Saúde e Bem-Estar

Cleptomania, a aventura de caça ao afeto

Estevan Matheus
28/08/2005 17:27
É muito comum na fase pré-escolar a mãe encontrar nas mochilas de seu filho objetos que não pertencem a ele. Ao questioná-lo, a resposta quase sempre é a mesa: “Meu amiguinho me deu, porque não gostava mais dele”. Mas como lidar com um assunto tão delicado, sabendo que o filho não ganhou aquele presente de ninguém e que provavelmente essa não foi a primeira vez que fez isso? Normalmente a causa desse comportamento é uma forte carência afetiva e o processo costuma ter início na infância.
Para chamar atenção de seus pais ou das pessoas que mais gosta, a criança inicia uma aventura de caça ao afeto ausente, começando a furtar balas, doces e até brinquedos. Da escola, ela tira os pertences de seus amiguinhos. No supermercado, feira ou lojas, começa a evoluir esse processo, se apoderando de chicletes, pilhas, cartuchos de videogames e outros itens que povoam seu universo infantil.
Sem nenhum controle ou percepção dos pais para ajudá-lo, seu comportamento vai se agravando cada vez mais. Em vez de sabor de conquista, o objeto roubado perde sua importância logo em seguida, mas proporciona ao pequeno o alívio da tensão e da ansiedade que o perseguiam até a consumação do ato. Quantos pais já não souberam – perplexos – que seus filhos adolescentes em viagem para a Disney foram pegos roubando chaveiros e pequenos objetos. Lá, no entanto, as leis são muito mais rigorosas que no Brasil, levando muitos jovens a passarem por total constrangimento perante a Justiça americana.
A cleptomania é uma compulsão desenfreada para o roubo, podendo atingir crianças, adultos e idosos. Mas é mais comum do que se imagina entre as mulheres. Na novela América, a atriz Christiane Torloni vive a personagem Haydée que retrata muito bem esse tipo de comportamento. Não importa a classe social, as mulheres com esse desvio de comportamento perdem o controle e se sentem cada vez mais carentes. São atraídas pelas ofertas glamurosas do universo fashion e da beleza, chegando até a furtar esmaltes escondidos em rolos de papel higiênico.
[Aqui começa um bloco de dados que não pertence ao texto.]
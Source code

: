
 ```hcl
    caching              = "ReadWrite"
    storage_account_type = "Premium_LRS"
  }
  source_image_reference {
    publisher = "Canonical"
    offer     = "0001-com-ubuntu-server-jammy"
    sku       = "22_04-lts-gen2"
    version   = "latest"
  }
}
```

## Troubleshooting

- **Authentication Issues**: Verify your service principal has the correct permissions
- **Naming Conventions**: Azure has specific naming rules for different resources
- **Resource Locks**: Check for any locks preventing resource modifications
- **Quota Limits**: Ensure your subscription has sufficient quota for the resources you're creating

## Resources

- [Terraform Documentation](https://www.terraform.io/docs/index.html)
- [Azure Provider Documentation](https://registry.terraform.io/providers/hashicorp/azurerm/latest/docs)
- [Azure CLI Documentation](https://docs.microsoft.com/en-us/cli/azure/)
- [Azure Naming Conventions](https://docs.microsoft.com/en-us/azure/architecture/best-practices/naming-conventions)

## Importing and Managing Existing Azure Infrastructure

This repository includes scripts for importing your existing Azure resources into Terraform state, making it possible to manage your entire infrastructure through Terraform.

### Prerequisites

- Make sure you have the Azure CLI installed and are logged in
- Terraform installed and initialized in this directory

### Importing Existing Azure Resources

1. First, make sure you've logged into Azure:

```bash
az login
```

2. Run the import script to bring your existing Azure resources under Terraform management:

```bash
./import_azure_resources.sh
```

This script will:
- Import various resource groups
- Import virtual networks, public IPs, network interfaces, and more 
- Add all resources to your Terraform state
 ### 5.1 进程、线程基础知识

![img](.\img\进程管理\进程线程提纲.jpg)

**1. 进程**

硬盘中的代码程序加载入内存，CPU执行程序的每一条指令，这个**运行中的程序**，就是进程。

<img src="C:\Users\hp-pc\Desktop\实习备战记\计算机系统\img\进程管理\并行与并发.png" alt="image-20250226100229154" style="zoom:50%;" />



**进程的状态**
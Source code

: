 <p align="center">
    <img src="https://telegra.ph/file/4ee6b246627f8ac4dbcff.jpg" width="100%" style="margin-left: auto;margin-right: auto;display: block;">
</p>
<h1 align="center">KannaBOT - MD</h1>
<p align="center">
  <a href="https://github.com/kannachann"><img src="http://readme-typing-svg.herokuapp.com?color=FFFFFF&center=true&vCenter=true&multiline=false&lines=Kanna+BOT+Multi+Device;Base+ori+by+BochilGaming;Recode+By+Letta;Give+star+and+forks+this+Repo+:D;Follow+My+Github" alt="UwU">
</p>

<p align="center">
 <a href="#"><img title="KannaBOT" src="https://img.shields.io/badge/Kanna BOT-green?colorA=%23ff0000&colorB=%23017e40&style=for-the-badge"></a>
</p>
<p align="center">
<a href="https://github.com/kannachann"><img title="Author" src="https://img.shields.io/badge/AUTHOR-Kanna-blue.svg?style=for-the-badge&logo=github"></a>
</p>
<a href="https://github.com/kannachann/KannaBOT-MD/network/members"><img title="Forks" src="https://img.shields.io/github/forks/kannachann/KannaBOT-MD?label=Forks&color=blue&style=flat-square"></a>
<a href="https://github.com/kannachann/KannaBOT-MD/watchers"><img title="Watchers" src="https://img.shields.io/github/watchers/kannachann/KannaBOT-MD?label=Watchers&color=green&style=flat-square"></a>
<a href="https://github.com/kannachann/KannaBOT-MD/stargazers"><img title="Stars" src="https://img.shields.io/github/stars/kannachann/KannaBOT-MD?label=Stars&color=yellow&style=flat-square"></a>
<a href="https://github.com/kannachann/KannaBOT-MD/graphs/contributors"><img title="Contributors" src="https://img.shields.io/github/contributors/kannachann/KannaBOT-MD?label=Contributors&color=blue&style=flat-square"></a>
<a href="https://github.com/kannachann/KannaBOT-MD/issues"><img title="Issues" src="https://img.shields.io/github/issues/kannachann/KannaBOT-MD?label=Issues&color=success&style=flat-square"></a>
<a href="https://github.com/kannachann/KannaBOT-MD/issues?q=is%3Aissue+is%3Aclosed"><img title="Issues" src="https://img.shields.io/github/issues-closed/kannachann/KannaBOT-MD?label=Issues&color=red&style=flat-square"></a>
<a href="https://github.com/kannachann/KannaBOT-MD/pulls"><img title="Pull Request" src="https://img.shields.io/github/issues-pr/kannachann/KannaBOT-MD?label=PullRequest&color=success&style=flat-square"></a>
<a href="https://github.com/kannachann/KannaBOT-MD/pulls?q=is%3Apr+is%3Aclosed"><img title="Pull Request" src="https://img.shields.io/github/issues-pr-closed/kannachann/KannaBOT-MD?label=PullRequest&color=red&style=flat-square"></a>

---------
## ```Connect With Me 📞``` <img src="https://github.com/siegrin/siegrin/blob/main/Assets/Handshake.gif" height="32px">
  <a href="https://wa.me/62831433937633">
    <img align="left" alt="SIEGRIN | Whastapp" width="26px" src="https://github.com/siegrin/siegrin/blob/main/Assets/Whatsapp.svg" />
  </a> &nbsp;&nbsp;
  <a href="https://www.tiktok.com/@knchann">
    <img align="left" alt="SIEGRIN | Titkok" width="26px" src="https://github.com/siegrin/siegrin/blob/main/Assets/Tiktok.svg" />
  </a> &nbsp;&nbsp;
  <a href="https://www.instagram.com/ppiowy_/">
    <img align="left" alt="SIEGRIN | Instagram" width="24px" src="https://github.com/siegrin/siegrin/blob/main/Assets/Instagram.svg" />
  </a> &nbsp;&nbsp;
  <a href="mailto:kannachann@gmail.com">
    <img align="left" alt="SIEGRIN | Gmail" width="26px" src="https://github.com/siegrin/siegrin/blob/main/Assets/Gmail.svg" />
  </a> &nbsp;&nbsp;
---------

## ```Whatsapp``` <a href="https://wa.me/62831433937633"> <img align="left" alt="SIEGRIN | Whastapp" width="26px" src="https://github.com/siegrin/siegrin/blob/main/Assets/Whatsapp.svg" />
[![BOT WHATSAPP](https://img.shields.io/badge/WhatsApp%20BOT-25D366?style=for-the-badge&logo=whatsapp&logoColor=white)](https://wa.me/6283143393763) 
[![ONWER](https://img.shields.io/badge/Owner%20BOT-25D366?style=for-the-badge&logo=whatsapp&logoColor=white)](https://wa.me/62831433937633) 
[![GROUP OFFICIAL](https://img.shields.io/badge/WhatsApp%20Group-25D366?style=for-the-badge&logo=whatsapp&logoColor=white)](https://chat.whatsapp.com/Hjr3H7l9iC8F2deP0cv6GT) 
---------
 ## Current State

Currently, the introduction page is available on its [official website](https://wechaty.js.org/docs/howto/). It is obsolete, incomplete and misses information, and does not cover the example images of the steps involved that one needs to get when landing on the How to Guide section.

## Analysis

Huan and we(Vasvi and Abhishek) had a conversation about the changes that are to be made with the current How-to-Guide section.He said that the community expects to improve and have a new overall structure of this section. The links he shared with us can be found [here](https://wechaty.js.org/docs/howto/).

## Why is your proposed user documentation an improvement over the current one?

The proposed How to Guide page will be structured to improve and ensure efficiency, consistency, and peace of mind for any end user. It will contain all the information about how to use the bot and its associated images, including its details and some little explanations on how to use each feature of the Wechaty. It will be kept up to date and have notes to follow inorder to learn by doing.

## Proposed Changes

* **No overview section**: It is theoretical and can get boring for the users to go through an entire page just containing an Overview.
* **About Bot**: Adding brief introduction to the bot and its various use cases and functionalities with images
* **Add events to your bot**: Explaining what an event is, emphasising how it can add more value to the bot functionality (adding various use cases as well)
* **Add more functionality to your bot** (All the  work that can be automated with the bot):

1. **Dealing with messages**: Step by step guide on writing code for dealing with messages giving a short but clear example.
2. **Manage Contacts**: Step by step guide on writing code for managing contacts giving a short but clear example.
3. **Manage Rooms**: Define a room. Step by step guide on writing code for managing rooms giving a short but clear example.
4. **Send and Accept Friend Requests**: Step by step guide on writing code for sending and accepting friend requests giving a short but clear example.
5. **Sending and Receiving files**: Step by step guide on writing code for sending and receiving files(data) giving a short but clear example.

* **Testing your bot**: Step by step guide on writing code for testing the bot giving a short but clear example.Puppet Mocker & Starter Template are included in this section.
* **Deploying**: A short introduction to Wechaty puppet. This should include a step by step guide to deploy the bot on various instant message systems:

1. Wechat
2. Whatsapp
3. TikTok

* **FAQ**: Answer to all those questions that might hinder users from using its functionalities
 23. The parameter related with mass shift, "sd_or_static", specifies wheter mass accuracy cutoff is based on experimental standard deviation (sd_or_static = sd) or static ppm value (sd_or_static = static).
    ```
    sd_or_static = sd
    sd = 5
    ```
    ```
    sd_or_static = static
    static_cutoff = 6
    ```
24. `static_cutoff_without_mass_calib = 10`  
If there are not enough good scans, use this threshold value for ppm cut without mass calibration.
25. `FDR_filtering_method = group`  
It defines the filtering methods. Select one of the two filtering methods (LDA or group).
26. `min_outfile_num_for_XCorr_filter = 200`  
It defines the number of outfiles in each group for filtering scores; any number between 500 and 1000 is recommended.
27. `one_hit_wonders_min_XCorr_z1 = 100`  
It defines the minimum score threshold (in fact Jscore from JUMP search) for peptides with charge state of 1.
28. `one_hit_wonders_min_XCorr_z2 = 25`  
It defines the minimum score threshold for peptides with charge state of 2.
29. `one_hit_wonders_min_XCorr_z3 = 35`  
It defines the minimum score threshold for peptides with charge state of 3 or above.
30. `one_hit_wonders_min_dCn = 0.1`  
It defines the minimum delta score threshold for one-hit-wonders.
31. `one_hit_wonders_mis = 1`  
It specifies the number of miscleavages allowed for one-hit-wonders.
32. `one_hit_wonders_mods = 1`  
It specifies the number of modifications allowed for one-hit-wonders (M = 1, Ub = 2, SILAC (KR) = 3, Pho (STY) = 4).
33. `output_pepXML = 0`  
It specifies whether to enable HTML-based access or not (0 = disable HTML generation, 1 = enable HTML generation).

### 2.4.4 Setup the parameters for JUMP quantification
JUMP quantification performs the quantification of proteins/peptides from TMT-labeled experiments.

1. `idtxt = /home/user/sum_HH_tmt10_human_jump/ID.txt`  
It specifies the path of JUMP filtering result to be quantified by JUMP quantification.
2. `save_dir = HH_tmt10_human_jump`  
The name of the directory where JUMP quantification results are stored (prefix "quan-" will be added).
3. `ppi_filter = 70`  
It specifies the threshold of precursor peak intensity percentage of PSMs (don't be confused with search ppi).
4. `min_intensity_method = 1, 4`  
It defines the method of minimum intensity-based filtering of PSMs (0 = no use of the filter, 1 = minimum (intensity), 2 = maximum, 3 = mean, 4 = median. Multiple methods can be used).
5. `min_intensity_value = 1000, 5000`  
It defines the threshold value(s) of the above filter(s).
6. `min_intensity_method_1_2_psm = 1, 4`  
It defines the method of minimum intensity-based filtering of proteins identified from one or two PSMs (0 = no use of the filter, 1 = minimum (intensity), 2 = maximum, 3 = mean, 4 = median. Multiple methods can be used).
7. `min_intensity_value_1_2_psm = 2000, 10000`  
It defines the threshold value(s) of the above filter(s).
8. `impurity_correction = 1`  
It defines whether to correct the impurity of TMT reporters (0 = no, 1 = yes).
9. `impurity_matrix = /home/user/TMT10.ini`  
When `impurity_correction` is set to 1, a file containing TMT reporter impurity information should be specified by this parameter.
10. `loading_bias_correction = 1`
Desde muito cedo os pais devem ficar atentos aos sinais emitidos por seus filhos. Sua ausência, a falta de tempo ou pouco contato com a criança podem desencadear este processo sem que se perceba. As crianças precisam de atenção, carinho, amor e compreensão. Sem isso, elas, que ainda estão formando sua personalidade, podem se desviar para qualquer compulsão. Em poucas palavras, as crianças roubam para se compensarem de algo, na tentativa de buscar o amor que precisam e não têm dentro de casa. Na verdade, o roubo tem apenas um valor simbólico nesse processo de resgate do amor ausente.
Afeto e terapia
A melhor maneira de prevenir que uma criança se desvie para a cleptomania é lhe dando todo o afeto que necessita. E aqui o que vale é a qualidade do afeto, não a quantidade. Os pais devem ficar atentos aos atos de seus filhos. Quando aparecerem com algum objeto que não lhes pertence (lápis, borracha ou brinquedo), oriente a criança a devolvê-lo, explicando sempre que não é correto pegar algo dos outros.
O desaparecimento definitivo da cleptomania é muito difícil. Por isso, ao menor sinal os pais devem procurar um profissional capacitado para que o mesmo tente impedir a evolução da mania. Há várias formas de psicoterapia eficazes no tratamento de cleptomaníacos. Uma indicação seria a psicoterapia comportamental, que tentará modificar os pensamentos e comportamentos do paciente.
Medicamentos ajudam no tratamento, mas não são o bastante. Em paralelo, tem que se buscar o desenvolvimento do autocontrole da pessoa, promovendo um diálogo aberto com o paciente sem – jamais – culpá-lo pelo seu ato. É importante fazê-lo compreender o que a doença causa para si mesmo e para a sociedade, envolvendo muitas vezes a família e os amigos.